Start of RECORDED INFORMATION

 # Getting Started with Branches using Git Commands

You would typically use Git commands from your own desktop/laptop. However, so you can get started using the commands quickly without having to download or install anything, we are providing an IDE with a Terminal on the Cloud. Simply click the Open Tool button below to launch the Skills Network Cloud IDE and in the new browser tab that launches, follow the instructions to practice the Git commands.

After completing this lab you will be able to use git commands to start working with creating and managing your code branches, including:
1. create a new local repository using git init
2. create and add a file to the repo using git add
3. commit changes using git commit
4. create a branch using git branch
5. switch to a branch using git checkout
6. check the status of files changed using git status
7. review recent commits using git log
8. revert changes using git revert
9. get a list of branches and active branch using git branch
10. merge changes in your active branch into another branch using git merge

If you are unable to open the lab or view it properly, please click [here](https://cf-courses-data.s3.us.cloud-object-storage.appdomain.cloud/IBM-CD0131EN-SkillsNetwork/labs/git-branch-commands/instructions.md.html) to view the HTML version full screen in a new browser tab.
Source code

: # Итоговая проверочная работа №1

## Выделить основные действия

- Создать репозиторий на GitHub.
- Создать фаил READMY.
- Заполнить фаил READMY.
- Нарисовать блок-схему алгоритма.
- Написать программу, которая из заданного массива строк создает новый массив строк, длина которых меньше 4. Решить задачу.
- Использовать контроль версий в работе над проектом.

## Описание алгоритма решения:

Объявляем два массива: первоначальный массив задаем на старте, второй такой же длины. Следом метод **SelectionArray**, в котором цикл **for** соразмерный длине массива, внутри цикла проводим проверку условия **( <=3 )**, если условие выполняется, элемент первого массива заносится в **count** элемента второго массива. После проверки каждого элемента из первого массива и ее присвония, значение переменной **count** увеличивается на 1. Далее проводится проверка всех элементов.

End of RECORDED INFORMATION

### [ABOUT THIS TASK]
Using the entries above, return exactly the lines from the line with "After completing this" to the line with "- Заполнить фаил READMY.", counting both of those lines.

### [WRITTEN RESPONSE]
After completing this lab you will be able to use git commands to start working with creating and managing your code branches, including:
1. create a new local repository using git init
2. create and add a file to the repo using git add
3. commit changes using git commit
4. create a branch using git branch
5. switch to a branch using git checkout
6. check the status of files changed using git status
7. review recent commits using git log
8. revert changes using git revert
9. get a list of branches and active branch using git branch
10. merge changes in your active branch into another branch using git merge

If you are unable to open the lab or view it properly, please click [here](https://cf-courses-data.s3.us.cloud-object-storage.appdomain.cloud/IBM-CD0131EN-SkillsNetwork/labs/git-branch-commands/instructions.md.html) to view the HTML version full screen in a new browser tab.
Source code

: # Итоговая проверочная работа №1

## Выделить основные действия

- Создать репозиторий на GitHub.
- Создать фаил READMY.
- Заполнить фаил READMY.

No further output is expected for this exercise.